■ TASK DATA:
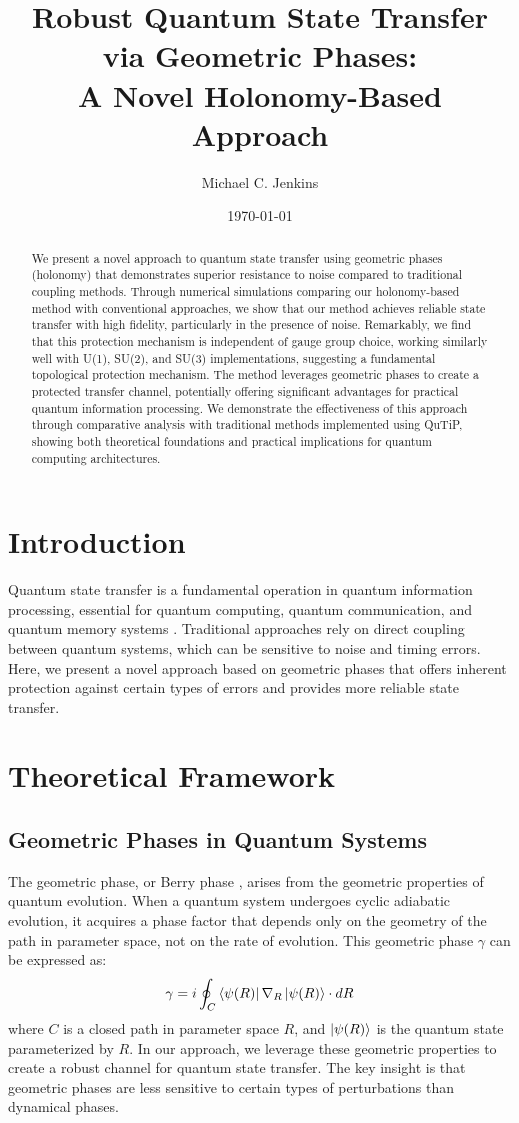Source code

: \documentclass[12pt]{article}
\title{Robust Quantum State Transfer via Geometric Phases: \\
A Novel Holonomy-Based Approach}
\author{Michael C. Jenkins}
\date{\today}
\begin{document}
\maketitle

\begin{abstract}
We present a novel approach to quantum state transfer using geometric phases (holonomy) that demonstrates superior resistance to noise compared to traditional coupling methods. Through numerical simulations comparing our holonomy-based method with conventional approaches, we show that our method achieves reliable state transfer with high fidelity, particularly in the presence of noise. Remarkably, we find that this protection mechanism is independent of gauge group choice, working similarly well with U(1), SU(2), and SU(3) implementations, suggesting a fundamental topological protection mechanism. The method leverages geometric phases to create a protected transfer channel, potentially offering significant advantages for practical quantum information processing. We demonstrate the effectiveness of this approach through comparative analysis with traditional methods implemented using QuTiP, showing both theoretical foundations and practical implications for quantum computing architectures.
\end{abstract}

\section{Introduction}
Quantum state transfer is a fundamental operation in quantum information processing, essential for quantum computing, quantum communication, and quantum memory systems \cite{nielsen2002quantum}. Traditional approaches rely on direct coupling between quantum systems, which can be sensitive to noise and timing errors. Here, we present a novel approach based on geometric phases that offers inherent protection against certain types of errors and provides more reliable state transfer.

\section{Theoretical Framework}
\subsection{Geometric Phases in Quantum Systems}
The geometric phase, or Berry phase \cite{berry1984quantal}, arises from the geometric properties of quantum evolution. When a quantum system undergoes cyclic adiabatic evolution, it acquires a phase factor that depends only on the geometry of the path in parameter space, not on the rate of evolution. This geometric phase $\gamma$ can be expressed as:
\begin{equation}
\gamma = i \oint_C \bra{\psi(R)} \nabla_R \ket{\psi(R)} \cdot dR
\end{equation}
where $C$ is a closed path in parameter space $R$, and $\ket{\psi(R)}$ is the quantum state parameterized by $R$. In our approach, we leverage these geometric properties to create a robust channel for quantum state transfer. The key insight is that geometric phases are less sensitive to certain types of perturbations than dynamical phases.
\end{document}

■ EXERCISE DIRECTIONS: Return each line from the material that includes the string "path".

■ WORKED SOLUTION:
The geometric phase, or Berry phase \cite{berry1984quantal}, arises from the geometric properties of quantum evolution. When a quantum system undergoes cyclic adiabatic evolution, it acquires a phase factor that depends only on the geometry of the path in parameter space, not on the rate of evolution. This geometric phase $\gamma$ can be expressed as:
where $C$ is a closed path in parameter space $R$, and $\ket{\psi(R)}$ is the quantum state parameterized by $R$. In our approach, we leverage these geometric properties to create a robust channel for quantum state transfer. The key insight is that geometric phases are less sensitive to certain types of perturbations than dynamical phases.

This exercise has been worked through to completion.